Smantellata rete della cocaina, cinque misure cautelari a Terni

Smantellata rete della cocaina, cinque misure cautelari a Terni

Oltre cento cessioni ricostruite, sequestrato oltre un chilo cocaina

La Squadra Mobile della Questura di Terni, nelle prime ore della giornata, ha eseguito cinque misure cautelari coercitive nell’ambito di un’indagine coordinata dalla Procura della Repubblica di Terni su un’estesa attività di spaccio di cocaina nel capoluogo umbro. Il provvedimento è stato disposto dal Giudice per le indagini preliminari del Tribunale di Terni al termine di un’articolata attività investigativa che ha consentito di ricostruire oltre cento episodi di cessione di sostanze stupefacenti.

Secondo quanto reso noto dagli investigatori, gli indagati sono ritenuti gravemente indiziati, allo stato delle indagini, di aver preso parte a una rete di spaccio operativa nel territorio cittadino. L’operazione rappresenta il risultato di un’attività investigativa sviluppata nel tempo e finalizzata a contrastare il traffico di cocaina nella città di Terni.

Le misure cautelari eseguite

I provvedimenti cautelari riguardano cinque persone. Nel dettaglio sono state eseguite due ordinanze di custodia cautelare in carcere, due arresti domiciliari e un divieto di dimora nella provincia di Terni.

Le misure sono state emesse dal Giudice per le indagini preliminari del Tribunale di Terni sulla base degli elementi raccolti nel corso delle indagini svolte dalla Squadra Mobile e coordinate dalla Procura della Repubblica.

L’attività investigativa ha consentito agli inquirenti di delineare un quadro indiziario che, secondo l’accusa, riguarda un numero significativo di episodi di spaccio avvenuti nel territorio comunale.

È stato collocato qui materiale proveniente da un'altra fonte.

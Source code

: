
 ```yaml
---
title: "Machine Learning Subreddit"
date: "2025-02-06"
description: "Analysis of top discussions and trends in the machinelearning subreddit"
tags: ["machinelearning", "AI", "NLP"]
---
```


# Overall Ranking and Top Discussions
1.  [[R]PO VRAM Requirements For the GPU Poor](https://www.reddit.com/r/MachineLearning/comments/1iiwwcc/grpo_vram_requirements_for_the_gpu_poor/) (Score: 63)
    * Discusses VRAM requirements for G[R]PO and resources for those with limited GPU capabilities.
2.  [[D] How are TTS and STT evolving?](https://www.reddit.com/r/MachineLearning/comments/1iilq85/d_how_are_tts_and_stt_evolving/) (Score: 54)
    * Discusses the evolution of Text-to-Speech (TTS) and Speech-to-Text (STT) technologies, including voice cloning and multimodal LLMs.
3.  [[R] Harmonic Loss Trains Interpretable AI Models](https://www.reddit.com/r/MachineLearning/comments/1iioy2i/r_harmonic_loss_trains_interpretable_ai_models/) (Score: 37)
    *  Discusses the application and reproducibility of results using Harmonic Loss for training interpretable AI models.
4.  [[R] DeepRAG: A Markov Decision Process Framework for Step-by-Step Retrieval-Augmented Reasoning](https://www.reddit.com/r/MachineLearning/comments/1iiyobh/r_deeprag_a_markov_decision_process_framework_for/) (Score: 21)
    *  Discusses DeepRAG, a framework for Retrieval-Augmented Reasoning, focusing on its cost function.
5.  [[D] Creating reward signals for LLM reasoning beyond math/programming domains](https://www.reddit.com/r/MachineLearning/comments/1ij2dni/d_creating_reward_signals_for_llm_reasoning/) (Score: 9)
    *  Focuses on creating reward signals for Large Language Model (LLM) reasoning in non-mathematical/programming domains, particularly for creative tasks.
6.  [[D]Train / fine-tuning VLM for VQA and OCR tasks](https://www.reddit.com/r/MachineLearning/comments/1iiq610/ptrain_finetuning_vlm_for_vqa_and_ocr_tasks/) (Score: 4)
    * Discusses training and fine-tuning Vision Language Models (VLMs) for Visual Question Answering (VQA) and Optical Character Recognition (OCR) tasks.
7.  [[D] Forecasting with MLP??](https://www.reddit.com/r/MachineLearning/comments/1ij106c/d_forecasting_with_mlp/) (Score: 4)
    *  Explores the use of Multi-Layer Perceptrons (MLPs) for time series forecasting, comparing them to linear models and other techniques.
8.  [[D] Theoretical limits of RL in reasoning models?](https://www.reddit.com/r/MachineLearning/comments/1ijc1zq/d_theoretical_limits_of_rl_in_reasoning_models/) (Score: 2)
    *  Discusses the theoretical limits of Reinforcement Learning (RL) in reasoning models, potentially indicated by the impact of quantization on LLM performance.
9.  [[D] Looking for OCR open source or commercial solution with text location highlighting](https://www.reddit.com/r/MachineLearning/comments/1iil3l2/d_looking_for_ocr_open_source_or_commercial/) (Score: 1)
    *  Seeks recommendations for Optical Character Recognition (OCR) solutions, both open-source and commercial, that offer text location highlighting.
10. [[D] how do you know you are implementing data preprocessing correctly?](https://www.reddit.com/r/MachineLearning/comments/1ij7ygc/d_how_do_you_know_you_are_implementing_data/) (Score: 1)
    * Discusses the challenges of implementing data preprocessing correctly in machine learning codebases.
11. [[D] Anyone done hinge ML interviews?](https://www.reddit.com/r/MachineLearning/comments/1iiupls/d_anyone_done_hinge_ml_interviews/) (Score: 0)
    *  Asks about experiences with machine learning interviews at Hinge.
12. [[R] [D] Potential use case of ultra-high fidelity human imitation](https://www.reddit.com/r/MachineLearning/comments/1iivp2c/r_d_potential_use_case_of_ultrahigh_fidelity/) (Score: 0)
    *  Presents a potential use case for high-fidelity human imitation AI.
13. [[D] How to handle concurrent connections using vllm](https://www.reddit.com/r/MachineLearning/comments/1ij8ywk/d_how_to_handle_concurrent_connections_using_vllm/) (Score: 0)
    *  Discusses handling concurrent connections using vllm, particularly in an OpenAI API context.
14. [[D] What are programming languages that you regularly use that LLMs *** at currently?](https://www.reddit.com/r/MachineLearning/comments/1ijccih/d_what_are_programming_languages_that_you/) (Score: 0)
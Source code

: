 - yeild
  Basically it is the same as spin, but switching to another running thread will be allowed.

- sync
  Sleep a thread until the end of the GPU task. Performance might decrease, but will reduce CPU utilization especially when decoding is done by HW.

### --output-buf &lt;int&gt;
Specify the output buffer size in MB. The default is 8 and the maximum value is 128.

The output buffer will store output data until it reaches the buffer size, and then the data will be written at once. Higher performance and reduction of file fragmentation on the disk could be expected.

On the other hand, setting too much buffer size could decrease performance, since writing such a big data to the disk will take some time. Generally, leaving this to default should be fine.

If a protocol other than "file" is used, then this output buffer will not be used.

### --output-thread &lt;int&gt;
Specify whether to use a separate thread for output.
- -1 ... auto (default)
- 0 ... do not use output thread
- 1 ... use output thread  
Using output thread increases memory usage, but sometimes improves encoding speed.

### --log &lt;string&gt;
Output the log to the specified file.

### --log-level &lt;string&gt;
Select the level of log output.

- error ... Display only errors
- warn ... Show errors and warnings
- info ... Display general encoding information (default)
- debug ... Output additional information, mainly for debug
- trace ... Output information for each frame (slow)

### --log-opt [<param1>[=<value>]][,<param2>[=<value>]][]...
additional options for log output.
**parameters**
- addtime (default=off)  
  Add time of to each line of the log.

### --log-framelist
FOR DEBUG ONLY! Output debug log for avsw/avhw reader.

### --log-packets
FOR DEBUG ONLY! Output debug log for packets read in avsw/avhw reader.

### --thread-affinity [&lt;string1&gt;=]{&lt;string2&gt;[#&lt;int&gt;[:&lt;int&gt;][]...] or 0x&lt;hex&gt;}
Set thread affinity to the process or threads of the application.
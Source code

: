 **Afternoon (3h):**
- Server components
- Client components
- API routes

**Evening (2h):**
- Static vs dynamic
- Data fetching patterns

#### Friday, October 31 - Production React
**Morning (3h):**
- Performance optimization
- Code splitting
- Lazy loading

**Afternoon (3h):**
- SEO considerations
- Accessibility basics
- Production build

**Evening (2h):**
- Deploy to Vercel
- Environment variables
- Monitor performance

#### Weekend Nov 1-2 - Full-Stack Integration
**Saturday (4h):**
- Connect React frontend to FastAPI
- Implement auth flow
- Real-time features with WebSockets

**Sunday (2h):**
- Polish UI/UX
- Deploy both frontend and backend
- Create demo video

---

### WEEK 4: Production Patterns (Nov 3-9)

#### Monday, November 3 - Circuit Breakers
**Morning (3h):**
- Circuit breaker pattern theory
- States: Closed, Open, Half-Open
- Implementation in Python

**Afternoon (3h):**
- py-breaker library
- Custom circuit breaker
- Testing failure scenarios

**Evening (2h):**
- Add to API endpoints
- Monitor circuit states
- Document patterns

Sequestrati cocaina e denaro

Nel corso delle indagini gli investigatori hanno proceduto al sequestro di un chilogrammo e duecento grammi di cocaina, quantitativo ritenuto riconducibile all’attività di spaccio oggetto dell’inchiesta.

Oltre allo stupefacente è stato sequestrato anche denaro contante, ritenuto dagli investigatori provento dell’attività illecita. Gli accertamenti svolti hanno inoltre consentito di ricostruire la rete di distribuzione della sostanza e di raccogliere ulteriori elementi investigativi a supporto dell’inchiesta.

Il materiale sequestrato costituisce uno degli elementi emersi durante l’attività investigativa che ha portato all’emissione delle misure cautelari eseguite nella mattinata.

Identificati oltre sessanta acquirenti

L’indagine ha inoltre permesso di identificare oltre sessanta acquirenti di cocaina, successivamente segnalati alla competente autorità amministrativa secondo quanto previsto dalla normativa vigente.

L’identificazione dei consumatori rappresenta uno degli aspetti emersi durante gli approfondimenti investigativi svolti dalla Squadra Mobile, che hanno consentito di ricostruire numerosi episodi di acquisto e cessione della sostanza stupefacente.

L’attività degli investigatori si è concentrata sulla ricostruzione dei rapporti tra gli indagati e gli acquirenti, permettendo di documentare un numero elevato di episodi contestati e di delineare l’entità del fenomeno oggetto dell’inchiesta.

Il coordinamento della Procura

L’operazione è stata condotta dalla Squadra Mobile della Questura di Terni su delega della Procura della Repubblica di Terni, che ha coordinato tutte le fasi dell’indagine fino alla richiesta delle misure cautelari successivamente accolte dal Giudice per le indagini preliminari.

L’intervento eseguito nelle prime ore della giornata conclude una fase investigativa particolarmente articolata, sviluppata attraverso attività di polizia giudiziaria che hanno consentito di raccogliere gli elementi ritenuti necessari per l’emissione dei provvedimenti restrittivi.

La presunzione di innocenza

Come previsto dall’ordinamento italiano, il procedimento penale si trova nella fase delle indagini preliminari. Nei confronti delle persone raggiunte dalle misure cautelari vale il principio della presunzione di innocenza fino a un’eventuale sentenza definitiva di condanna.

Le contestazioni formulate dall’autorità giudiziaria saranno quindi oggetto delle successive fasi del procedimento, nel pieno rispetto delle garanzie previste dalla legge.